Alicante, weekend du samedi 18 juillet et dimanche 19 juillet 2026. Par une canicule que seule atténue la proximité de la mer, le calendrier offre les deux finales de la Coupe du Monde de football. La petite, et la grande. La France joue la petite, samedi soir, et l’Espagne joue la grande, dimanche soir. Autant dire que samedi soir je serai française contre les anglais, autant que dimanche je serai espagnole contre les argentins. La double nationalité, ça énerve les imbéciles, mais pour nous autres qui en sommes, c’est super jouissif.
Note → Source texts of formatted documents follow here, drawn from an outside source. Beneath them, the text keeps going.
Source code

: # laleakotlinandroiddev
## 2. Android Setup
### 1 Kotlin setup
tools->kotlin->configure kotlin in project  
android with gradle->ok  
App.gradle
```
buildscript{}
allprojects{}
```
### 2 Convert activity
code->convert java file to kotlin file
Ça ne s’est pas tout à fait passé comme prévu. Car trois jours avant, le 15 juillet, j’ai reçu d’une amie le mail suivant : « (…/…) as-tu écouté La nuit - remarquable - de France Culture de samedi dernier La guerre d’Espagne, une guerre civile européenne, qui sera prolongée samedi prochain ; mais, plus encore, je te suggère avec force - si ce n’est déjà fait - d’écouter la série d’émissions, encore plus remarquables, intitulée La mémoires des vaincus. Histoires intimes de la guerre d’Espagne (…/…) ».

Rien à voir avec le foot, donc. Cette amie me connait, elle sait mon attachement au devoir de mémoire, elle sait les plaies encore à vif des républicains espagnols, peuple vaillant dont je suis fière d’être issue. Il se trouve que 2026 marque le 90ème anniversaire du début de la guerre d’Espagne. Le 18 juillet 1936, très précisément, des généraux factieux se soulèvent contre la République issue des urnes. C’est le début de 3 ans d’une guerre féroce et de 40 ans de répression sauvage. Et de terreur. La génération de mes parents fut sacrifiée avec acharnement par des vainqueurs cyniques et impitoyables, jamais jugés à ce jour... Je me souviens des étés d’enfance, en vacances à Madrid, où cette date abhorrée était célébrée avec grandiloquence, avec une enflure verbale que nous trouvions grotesque, par les medias du pays, tous franquistes, bien entendu. J’ai appris alors comment on vit en se taisant.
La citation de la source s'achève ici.